Biophysics and Soft Matter Seminar

Modelling and engineering burnt-bridges ratchets

Chapin Korosec, SFU Physics
Location: Online

Wednesday, 20 January 2021 11:30AM PST

*To request access to the videoconference, email


Nature has evolved many mechanisms for achieving directed motion on the subcellular level. The burnt-bridges ratchet (BBR) is one mechanism used to achieve superdiffusive molecular motion over long distances through the successive cleavage of surface-bound energy-rich substrate sites.

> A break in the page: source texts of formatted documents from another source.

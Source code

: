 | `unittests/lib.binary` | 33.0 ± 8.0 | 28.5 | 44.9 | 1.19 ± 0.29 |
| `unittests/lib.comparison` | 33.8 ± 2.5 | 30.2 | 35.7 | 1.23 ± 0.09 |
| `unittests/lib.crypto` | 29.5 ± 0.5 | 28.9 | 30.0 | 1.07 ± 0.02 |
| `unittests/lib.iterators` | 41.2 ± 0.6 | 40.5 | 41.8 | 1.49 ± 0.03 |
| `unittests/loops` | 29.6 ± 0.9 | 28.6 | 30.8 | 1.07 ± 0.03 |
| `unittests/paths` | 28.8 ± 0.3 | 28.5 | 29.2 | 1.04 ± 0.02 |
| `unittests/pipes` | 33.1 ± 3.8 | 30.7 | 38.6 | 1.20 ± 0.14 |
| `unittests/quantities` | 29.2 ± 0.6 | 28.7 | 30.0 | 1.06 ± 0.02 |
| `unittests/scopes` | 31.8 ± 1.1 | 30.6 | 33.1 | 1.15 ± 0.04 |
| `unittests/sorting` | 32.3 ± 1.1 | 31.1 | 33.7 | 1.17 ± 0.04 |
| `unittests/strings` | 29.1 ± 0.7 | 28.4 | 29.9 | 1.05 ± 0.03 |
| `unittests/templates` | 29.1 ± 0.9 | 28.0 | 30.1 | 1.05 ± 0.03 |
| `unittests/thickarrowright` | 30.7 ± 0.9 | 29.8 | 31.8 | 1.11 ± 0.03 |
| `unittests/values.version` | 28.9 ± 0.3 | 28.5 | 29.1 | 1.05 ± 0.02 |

The BBR mechanism is utilized throughout Nature: it can be found in bacteria, plants, humans, as well as non-life forms such as influenza.  Motivated to understand how fundamental design principles alter BBR kinetics, we have built both computer models as well as synthetic experimental systems to understand BBR kinetics. In this talk I will present the results of our modelling work where we explore how multivalency, leg length, hub topology, landscape dimension, and landscape elasticity affect BBR kinetics. I will also present the preliminary results of our experimental work where we have created a micron-sized BBR that has achieved superdiffusive motion on a two-dimensional landscape. Our work provides insight into the mechanistic origin for the observed velocities and persistence found in both synthetic and biological (eg. Influenza and ParA/ParB) systems.